**Work to complete**
Across the records below, report how many lines include the word "widetilde", stating the number alone.

(Rendered images with source text)
──────────
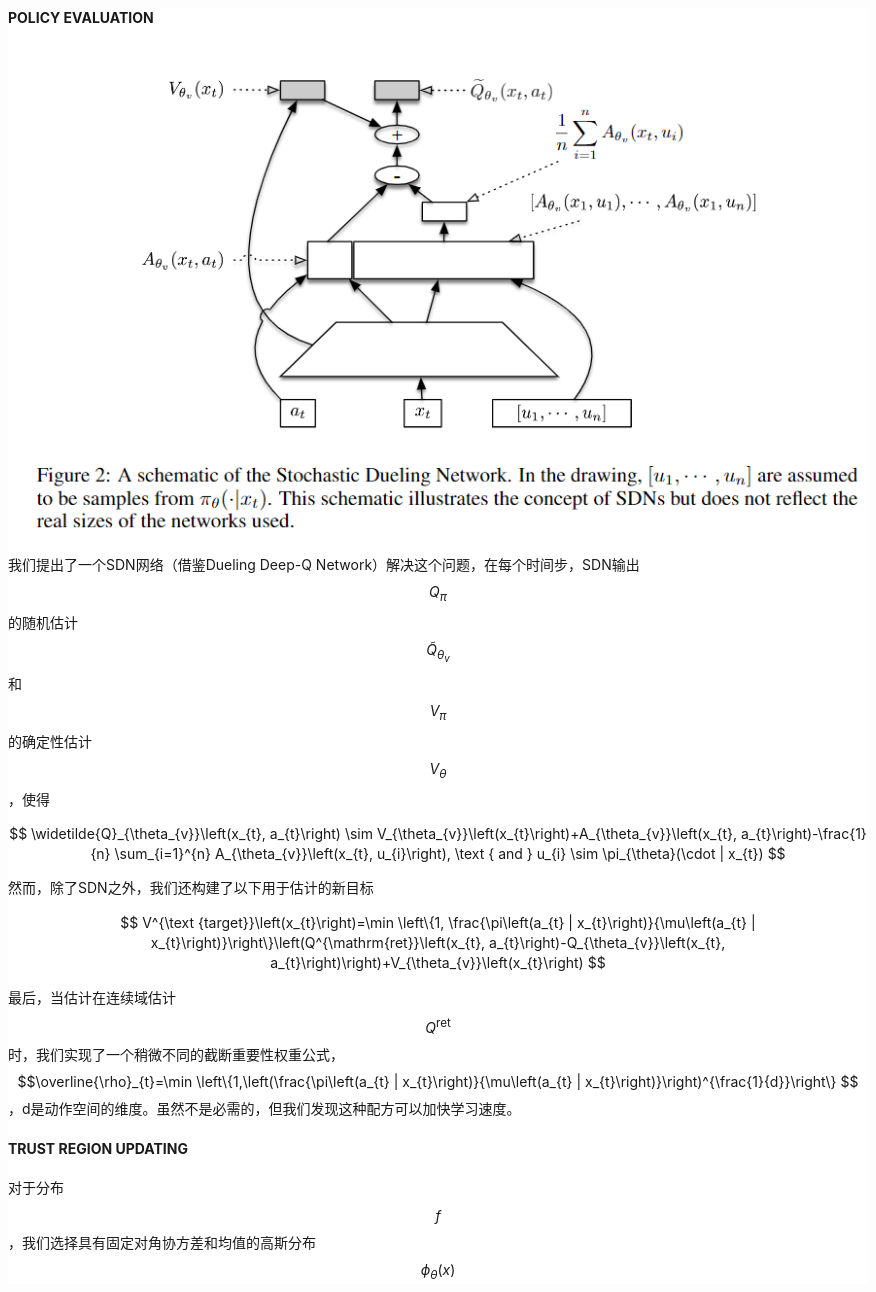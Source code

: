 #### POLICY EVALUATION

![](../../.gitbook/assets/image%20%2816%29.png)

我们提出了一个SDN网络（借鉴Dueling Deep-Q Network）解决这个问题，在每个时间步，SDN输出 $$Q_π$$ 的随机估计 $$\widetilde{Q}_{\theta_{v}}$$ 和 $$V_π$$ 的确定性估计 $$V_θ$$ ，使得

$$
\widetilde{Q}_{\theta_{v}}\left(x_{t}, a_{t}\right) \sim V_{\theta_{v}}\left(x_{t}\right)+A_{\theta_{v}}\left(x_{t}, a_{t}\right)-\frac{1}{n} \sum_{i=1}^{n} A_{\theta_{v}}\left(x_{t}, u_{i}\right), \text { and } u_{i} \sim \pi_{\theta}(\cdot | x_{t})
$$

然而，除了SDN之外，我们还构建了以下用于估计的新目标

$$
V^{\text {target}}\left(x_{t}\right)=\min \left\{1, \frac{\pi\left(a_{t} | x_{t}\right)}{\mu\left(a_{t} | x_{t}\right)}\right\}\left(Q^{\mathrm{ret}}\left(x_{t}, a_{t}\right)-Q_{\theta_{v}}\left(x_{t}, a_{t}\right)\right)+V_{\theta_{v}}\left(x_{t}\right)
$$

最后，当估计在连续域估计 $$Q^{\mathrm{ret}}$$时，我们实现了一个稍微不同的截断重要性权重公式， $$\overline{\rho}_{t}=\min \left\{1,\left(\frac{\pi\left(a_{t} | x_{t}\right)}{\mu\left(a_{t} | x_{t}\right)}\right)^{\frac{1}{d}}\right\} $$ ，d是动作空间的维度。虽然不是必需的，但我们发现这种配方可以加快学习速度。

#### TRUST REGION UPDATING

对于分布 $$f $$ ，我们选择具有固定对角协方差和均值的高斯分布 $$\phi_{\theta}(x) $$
──────────
**Solution**
2